__YOUR GOAL__
Take each line below that has "toxic" and copy it.

__RECORDED DATA__
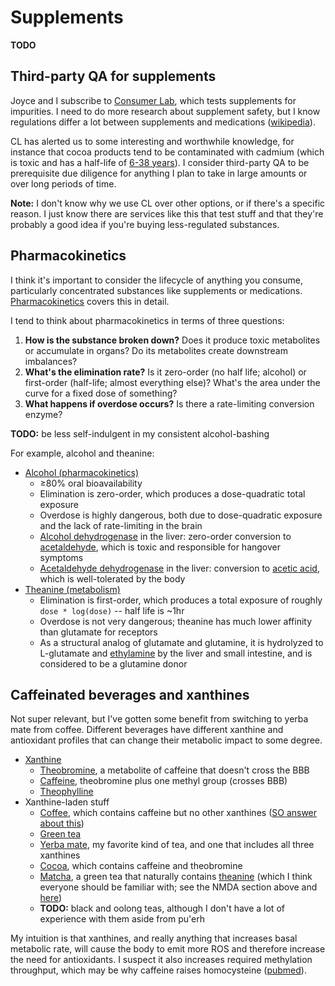 # Supplements
**TODO**


## Third-party QA for supplements
Joyce and I subscribe to [Consumer Lab](https://www.consumerlab.com/), which tests supplements for impurities. I need to do more research about supplement safety, but I know regulations differ a lot between supplements and medications ([wikipedia](https://en.wikipedia.org/wiki/Regulation_of_food_and_dietary_supplements_by_the_U.S._Food_and_Drug_Administration)).

CL has alerted us to some interesting and worthwhile knowledge, for instance that cocoa products tend to be contaminated with cadmium (which is toxic and has a half-life of [6-38 years](https://www.atsdr.cdc.gov/csem/csem.asp?csem=6&po=9)). I consider third-party QA to be prerequisite due diligence for anything I plan to take in large amounts or over long periods of time.

**Note:** I don't know why we use CL over other options, or if there's a specific reason. I just know there are services like this that test stuff and that they're probably a good idea if you're buying less-regulated substances.


## Pharmacokinetics
I think it's important to consider the lifecycle of anything you consume, particularly concentrated substances like supplements or medications. [Pharmacokinetics](https://en.wikipedia.org/wiki/Pharmacokinetics) covers this in detail.

I tend to think about pharmacokinetics in terms of three questions:

1. **How is the substance broken down?** Does it produce toxic metabolites or accumulate in organs? Do its metabolites create downstream imbalances?
2. **What's the elimination rate?** Is it zero-order (no half life; alcohol) or first-order (half-life; almost everything else)? What's the area under the curve for a fixed dose of something?
3. **What happens if overdose occurs?** Is there a rate-limiting conversion enzyme?

**TODO:** be less self-indulgent in my consistent alcohol-bashing

For example, alcohol and theanine:

+ [Alcohol (pharmacokinetics)](https://en.wikipedia.org/wiki/Alcohol_(drug)#Pharmacokinetics)
  + ≥80% oral bioavailability
  + Elimination is zero-order, which produces a dose-quadratic total exposure
  + Overdose is highly dangerous, both due to dose-quadratic exposure and the lack of rate-limiting in the brain
  + [Alcohol dehydrogenase](https://en.wikipedia.org/wiki/Alcohol_dehydrogenase) in the liver: zero-order conversion to [acetaldehyde](https://en.wikipedia.org/wiki/Acetaldehyde), which is toxic and responsible for hangover symptoms
  + [Acetaldehyde dehydrogenase](https://en.wikipedia.org/wiki/Acetaldehyde_dehydrogenase) in the liver: conversion to [acetic acid](https://en.wikipedia.org/wiki/Acetic_acid), which is well-tolerated by the body
+ [Theanine (metabolism)](https://en.wikipedia.org/wiki/Theanine#Digestion_and_metabolism)
  + Elimination is first-order, which produces a total exposure of roughly `dose * log(dose)` -- half life is ~1hr
  + Overdose is not very dangerous; theanine has much lower affinity than glutamate for receptors
  + As a structural analog of glutamate and glutamine, it is hydrolyzed to L-glutamate and [ethylamine](https://en.wikipedia.org/wiki/Ethylamine) by the liver and small intestine, and is considered to be a glutamine donor


## Caffeinated beverages and xanthines
Not super relevant, but I've gotten some benefit from switching to yerba mate from coffee. Different beverages have different xanthine and antioxidant profiles that can change their metabolic impact to some degree.

+ [Xanthine](https://en.wikipedia.org/wiki/Xanthine)
  + [Theobromine](https://en.wikipedia.org/wiki/Theobromine), a metabolite of caffeine that doesn't cross the BBB
  + [Caffeine](https://en.wikipedia.org/wiki/Caffeine), theobromine plus one methyl group (crosses BBB)
  + [Theophylline](https://en.wikipedia.org/wiki/Theophylline)
+ Xanthine-laden stuff
  + [Coffee](https://en.wikipedia.org/wiki/Coffee), which contains caffeine but no other xanthines ([SO answer about this](https://coffee.stackexchange.com/questions/2872/theobromine-in-coffee))
  + [Green tea](https://en.wikipedia.org/wiki/Green_tea)
  + [Yerba mate](https://en.wikipedia.org/wiki/Mate_(drink)), my favorite kind of tea, and one that includes all three xanthines
  + [Cocoa](https://en.wikipedia.org/wiki/Cocoa_bean#Phytochemicals_and_research), which contains caffeine and theobromine
  + [Matcha](https://en.wikipedia.org/wiki/Matcha), a green tea that naturally contains [theanine](https://en.wikipedia.org/wiki/Theanine) (which I think everyone should be familiar with; see the NMDA section above and [here](alcohol-substitution.md))
  + **TODO:** black and oolong teas, although I don't have a lot of experience with them aside from pu'erh

My intuition is that xanthines, and really anything that increases basal metabolic rate, will cause the body to emit more ROS and therefore increase the need for antioxidants. I suspect it also increases required methylation throughput, which may be why caffeine raises homocysteine ([pubmed](https://pubmed.ncbi.nlm.nih.gov/12450889/)).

__REPLY TO THE TASK__
CL has alerted us to some interesting and worthwhile knowledge, for instance that cocoa products tend to be contaminated with cadmium (which is toxic and has a half-life of [6-38 years](https://www.atsdr.cdc.gov/csem/csem.asp?csem=6&po=9)). I consider third-party QA to be prerequisite due diligence for anything I plan to take in large amounts or over long periods of time.
1. **How is the substance broken down?** Does it produce toxic metabolites or accumulate in organs? Do its metabolites create downstream imbalances?
  + [Alcohol dehydrogenase](https://en.wikipedia.org/wiki/Alcohol_dehydrogenase) in the liver: zero-order conversion to [acetaldehyde](https://en.wikipedia.org/wiki/Acetaldehyde), which is toxic and responsible for hangover symptoms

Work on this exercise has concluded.